* Task brief
Below are entries. Pull out all lines containing "above".

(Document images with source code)
»»

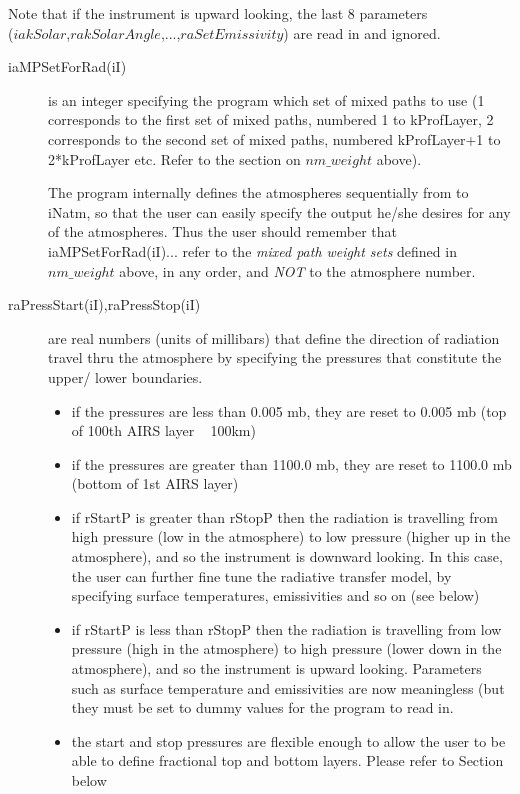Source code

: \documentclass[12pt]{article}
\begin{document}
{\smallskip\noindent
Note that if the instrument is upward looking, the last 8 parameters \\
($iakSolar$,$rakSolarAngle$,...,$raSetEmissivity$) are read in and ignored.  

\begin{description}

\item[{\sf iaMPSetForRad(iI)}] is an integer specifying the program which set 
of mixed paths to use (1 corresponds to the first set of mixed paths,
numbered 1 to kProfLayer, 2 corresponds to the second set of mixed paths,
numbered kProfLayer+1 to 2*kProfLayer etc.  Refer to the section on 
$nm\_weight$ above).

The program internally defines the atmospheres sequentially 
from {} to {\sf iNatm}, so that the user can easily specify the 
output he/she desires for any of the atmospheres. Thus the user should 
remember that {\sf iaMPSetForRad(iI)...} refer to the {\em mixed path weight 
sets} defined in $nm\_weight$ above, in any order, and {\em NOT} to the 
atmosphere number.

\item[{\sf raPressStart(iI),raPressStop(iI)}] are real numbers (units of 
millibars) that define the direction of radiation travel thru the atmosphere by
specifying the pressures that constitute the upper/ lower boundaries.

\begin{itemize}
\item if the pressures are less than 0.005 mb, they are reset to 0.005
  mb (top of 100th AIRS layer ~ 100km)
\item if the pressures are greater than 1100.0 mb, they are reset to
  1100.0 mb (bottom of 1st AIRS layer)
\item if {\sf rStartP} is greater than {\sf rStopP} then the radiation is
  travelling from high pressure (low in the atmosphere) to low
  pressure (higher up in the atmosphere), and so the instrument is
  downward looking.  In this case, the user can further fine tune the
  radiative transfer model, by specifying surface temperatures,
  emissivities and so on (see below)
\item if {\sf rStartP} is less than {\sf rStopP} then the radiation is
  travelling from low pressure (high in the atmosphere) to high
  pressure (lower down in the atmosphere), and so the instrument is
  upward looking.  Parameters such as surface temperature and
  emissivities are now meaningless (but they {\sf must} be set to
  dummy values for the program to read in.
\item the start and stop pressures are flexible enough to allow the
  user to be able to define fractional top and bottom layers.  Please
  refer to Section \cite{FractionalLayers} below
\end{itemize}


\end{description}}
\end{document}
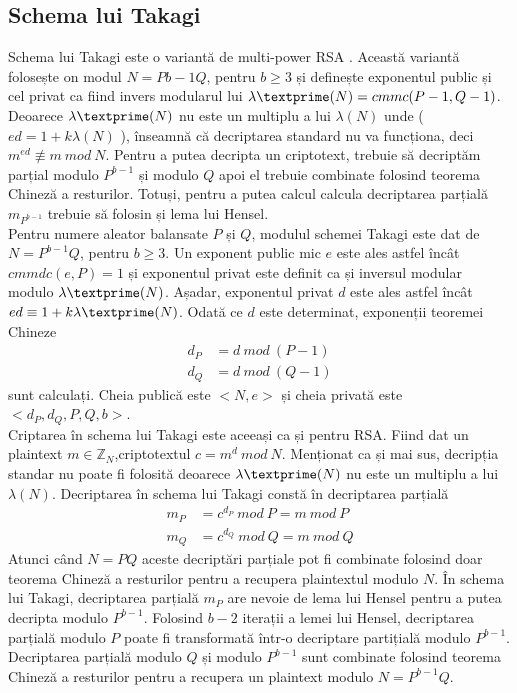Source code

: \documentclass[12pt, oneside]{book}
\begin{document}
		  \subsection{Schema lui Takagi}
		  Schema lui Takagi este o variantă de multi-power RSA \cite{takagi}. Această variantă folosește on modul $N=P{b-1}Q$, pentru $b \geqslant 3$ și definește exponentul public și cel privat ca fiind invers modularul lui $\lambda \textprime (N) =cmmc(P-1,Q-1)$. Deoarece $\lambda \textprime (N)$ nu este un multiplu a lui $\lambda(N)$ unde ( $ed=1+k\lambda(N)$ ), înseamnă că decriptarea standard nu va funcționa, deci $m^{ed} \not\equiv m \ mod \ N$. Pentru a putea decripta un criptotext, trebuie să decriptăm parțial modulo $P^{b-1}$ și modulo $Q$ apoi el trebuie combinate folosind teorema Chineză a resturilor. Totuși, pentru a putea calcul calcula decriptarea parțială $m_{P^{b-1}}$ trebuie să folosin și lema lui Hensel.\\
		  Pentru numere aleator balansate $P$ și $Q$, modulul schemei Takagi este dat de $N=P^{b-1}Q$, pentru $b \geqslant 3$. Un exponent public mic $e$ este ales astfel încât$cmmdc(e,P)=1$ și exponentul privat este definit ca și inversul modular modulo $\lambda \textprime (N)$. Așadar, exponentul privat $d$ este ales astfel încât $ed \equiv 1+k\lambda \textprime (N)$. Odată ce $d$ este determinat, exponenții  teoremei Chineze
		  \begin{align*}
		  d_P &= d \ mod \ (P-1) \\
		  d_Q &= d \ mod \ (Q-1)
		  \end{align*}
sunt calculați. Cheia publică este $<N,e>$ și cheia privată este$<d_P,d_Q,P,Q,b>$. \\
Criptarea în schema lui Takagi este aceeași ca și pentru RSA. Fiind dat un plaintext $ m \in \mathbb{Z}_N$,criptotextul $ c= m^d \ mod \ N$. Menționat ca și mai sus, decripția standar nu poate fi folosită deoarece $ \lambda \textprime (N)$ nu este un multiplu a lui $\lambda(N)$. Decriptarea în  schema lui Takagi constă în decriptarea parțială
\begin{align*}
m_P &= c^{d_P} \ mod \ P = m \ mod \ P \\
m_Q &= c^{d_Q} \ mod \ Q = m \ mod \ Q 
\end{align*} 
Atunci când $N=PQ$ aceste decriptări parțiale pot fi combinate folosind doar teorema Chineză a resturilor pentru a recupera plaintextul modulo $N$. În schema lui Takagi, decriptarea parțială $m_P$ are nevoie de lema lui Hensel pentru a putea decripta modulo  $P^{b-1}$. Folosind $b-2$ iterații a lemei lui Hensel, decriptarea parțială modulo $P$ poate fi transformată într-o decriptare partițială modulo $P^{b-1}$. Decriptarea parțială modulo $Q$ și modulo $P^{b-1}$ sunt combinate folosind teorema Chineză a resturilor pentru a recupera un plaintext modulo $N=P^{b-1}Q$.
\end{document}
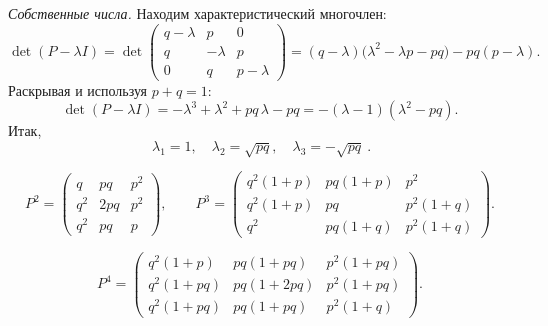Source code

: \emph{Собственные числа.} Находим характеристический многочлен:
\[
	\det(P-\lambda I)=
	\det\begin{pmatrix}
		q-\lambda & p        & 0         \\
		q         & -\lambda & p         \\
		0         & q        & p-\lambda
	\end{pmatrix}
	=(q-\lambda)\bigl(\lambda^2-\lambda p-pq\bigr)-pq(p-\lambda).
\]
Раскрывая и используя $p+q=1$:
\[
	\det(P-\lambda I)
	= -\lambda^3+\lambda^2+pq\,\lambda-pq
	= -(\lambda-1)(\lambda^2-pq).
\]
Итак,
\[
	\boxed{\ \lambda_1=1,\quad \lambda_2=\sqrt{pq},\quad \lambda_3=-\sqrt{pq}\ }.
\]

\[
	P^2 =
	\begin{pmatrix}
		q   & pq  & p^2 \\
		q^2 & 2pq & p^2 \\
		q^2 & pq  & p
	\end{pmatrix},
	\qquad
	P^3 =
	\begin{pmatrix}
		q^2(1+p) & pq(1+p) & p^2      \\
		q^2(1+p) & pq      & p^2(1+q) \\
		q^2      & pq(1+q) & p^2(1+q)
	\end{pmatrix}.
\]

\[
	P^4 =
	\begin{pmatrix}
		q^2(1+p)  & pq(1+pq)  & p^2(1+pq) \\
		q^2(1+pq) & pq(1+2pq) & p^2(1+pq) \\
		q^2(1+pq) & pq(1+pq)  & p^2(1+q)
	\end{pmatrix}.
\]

««
»»

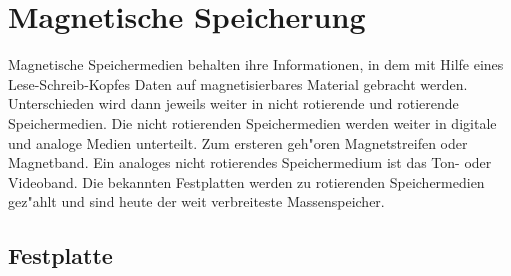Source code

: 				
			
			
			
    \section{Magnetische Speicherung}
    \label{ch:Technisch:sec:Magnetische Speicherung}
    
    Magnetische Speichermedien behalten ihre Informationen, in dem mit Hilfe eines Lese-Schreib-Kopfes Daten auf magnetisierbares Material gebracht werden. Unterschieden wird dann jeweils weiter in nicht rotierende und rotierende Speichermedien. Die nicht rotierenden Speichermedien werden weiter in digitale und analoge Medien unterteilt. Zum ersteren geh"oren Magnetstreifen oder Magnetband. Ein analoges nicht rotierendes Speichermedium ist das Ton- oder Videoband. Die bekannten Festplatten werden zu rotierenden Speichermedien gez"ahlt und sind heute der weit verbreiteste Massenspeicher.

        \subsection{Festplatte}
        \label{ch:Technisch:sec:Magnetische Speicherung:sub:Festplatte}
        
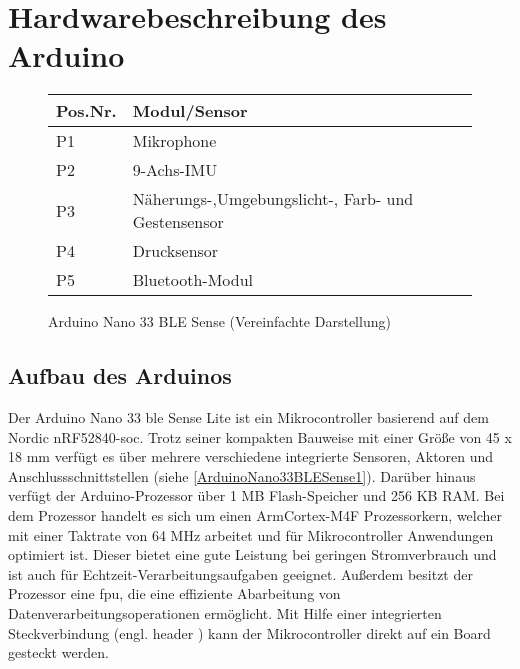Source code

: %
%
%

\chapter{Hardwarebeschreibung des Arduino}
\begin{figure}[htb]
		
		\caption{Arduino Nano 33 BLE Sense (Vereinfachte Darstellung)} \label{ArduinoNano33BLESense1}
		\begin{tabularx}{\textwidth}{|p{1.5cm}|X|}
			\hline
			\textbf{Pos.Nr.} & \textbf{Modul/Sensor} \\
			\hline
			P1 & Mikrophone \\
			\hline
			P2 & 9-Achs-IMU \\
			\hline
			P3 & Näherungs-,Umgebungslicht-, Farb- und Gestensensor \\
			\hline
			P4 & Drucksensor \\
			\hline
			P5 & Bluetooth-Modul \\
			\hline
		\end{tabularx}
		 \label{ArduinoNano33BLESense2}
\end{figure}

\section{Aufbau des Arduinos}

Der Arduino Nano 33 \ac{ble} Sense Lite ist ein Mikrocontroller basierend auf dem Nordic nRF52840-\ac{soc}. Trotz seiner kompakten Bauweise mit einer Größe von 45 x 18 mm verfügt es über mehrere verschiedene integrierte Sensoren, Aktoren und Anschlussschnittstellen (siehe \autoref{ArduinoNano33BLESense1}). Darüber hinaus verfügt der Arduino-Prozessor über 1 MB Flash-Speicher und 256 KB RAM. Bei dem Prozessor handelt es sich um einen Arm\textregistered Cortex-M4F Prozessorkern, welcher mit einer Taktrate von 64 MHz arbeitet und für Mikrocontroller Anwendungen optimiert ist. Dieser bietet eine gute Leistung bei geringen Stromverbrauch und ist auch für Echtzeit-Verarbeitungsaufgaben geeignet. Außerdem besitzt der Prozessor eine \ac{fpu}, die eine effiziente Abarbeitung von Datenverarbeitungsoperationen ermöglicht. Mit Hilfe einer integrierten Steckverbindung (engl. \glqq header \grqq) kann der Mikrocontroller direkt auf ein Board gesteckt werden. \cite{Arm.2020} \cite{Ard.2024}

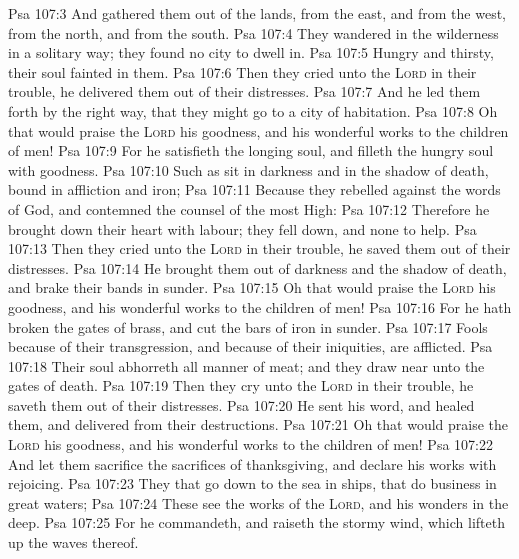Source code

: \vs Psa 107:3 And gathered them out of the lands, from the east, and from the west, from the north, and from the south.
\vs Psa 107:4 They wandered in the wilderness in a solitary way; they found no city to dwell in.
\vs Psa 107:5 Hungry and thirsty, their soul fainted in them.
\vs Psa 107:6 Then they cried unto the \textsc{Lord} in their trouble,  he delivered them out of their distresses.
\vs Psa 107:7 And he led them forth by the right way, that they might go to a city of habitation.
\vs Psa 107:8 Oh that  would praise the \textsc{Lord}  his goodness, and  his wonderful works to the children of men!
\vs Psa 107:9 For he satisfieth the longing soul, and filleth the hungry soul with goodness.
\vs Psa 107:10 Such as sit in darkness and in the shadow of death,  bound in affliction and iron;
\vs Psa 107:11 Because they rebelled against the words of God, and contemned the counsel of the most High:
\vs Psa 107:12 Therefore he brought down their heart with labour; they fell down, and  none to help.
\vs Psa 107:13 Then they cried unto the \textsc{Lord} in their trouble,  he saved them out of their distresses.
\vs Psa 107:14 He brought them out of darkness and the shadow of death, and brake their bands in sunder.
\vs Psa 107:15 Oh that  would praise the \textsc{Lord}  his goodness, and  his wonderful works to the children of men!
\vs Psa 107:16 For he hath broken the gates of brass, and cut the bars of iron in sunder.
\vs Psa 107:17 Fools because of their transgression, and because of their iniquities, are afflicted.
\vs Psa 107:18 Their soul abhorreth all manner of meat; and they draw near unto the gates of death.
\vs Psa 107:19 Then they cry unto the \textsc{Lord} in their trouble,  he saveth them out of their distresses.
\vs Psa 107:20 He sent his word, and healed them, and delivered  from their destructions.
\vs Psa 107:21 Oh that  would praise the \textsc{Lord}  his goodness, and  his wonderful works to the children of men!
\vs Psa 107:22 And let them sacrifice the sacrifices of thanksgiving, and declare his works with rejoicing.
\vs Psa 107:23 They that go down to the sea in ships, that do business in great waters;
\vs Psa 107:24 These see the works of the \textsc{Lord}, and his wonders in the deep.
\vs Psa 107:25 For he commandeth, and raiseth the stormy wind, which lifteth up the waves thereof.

««
»»

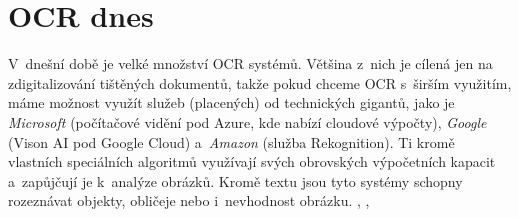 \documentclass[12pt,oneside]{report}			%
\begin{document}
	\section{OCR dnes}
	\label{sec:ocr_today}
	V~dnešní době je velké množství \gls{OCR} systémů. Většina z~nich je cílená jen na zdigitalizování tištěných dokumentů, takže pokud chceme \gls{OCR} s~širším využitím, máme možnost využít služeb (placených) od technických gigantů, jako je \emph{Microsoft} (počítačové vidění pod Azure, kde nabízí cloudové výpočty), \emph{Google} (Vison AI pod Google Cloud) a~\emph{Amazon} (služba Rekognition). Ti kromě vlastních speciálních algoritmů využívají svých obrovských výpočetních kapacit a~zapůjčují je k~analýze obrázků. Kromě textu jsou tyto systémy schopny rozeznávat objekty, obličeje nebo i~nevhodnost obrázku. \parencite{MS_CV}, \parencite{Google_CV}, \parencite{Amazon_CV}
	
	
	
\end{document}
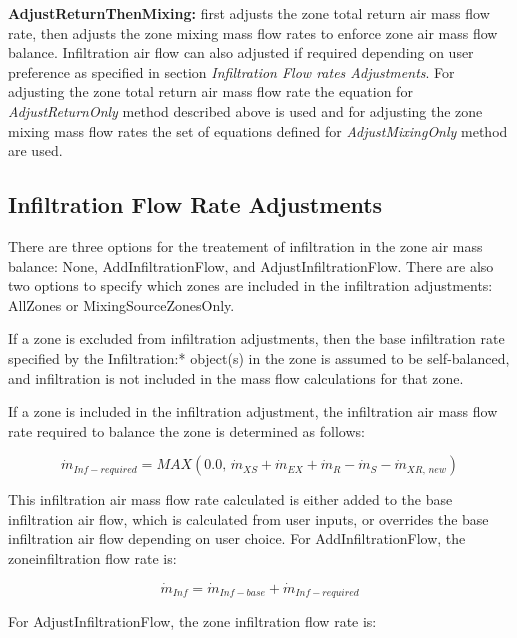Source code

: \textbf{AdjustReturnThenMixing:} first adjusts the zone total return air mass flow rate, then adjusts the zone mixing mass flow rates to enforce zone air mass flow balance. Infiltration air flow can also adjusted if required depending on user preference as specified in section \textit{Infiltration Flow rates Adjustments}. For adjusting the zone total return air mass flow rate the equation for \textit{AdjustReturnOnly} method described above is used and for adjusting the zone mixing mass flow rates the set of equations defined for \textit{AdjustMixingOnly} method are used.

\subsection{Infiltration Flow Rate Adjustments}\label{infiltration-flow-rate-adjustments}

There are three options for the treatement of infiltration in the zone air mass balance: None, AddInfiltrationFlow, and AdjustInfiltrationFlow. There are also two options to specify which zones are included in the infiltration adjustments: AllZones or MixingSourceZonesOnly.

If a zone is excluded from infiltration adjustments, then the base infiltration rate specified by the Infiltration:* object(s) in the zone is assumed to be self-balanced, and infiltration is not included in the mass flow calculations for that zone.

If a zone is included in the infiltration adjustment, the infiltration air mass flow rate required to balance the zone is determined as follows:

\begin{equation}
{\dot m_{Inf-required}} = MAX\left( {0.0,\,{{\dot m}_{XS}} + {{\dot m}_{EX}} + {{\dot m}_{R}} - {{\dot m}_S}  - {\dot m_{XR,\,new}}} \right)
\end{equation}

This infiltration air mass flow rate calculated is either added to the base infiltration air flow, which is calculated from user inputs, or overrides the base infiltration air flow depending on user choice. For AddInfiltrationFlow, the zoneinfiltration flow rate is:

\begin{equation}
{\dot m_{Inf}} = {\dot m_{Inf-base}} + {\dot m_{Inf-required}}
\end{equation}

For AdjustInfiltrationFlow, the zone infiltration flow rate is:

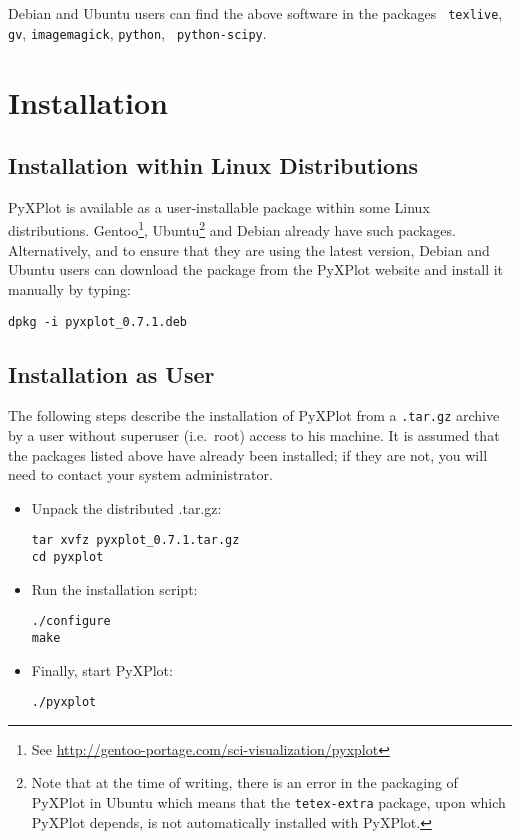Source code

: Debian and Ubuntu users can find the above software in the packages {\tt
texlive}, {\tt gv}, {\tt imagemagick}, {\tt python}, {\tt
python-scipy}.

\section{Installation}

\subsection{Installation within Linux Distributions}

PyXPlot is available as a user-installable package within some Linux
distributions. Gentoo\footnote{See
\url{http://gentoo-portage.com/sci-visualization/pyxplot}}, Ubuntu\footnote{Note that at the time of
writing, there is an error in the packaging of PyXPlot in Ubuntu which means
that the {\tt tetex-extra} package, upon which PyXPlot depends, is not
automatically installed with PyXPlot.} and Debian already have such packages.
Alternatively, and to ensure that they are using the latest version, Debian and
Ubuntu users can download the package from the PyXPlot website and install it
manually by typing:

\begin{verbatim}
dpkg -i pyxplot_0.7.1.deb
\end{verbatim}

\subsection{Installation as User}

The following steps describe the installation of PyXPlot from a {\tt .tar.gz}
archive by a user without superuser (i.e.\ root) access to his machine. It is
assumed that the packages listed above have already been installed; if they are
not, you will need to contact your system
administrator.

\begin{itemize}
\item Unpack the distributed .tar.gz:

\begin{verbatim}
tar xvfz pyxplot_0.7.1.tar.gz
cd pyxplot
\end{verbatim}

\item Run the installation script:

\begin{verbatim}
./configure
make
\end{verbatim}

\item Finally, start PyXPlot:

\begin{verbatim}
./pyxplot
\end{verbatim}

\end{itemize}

««

* Result
$nm\_weight$ above).
sets} defined in $nm\_weight$ above, in any order, and {\em NOT} to the 
: \textbf{AdjustReturnThenMixing:} first adjusts the zone total return air mass flow rate, then adjusts the zone mixing mass flow rates to enforce zone air mass flow balance. Infiltration air flow can also adjusted if required depending on user preference as specified in section \textit{Infiltration Flow rates Adjustments}. For adjusting the zone total return air mass flow rate the equation for \textit{AdjustReturnOnly} method described above is used and for adjusting the zone mixing mass flow rates the set of equations defined for \textit{AdjustMixingOnly} method are used.
: Debian and Ubuntu users can find the above software in the packages {\tt
assumed that the packages listed above have already been installed; if they are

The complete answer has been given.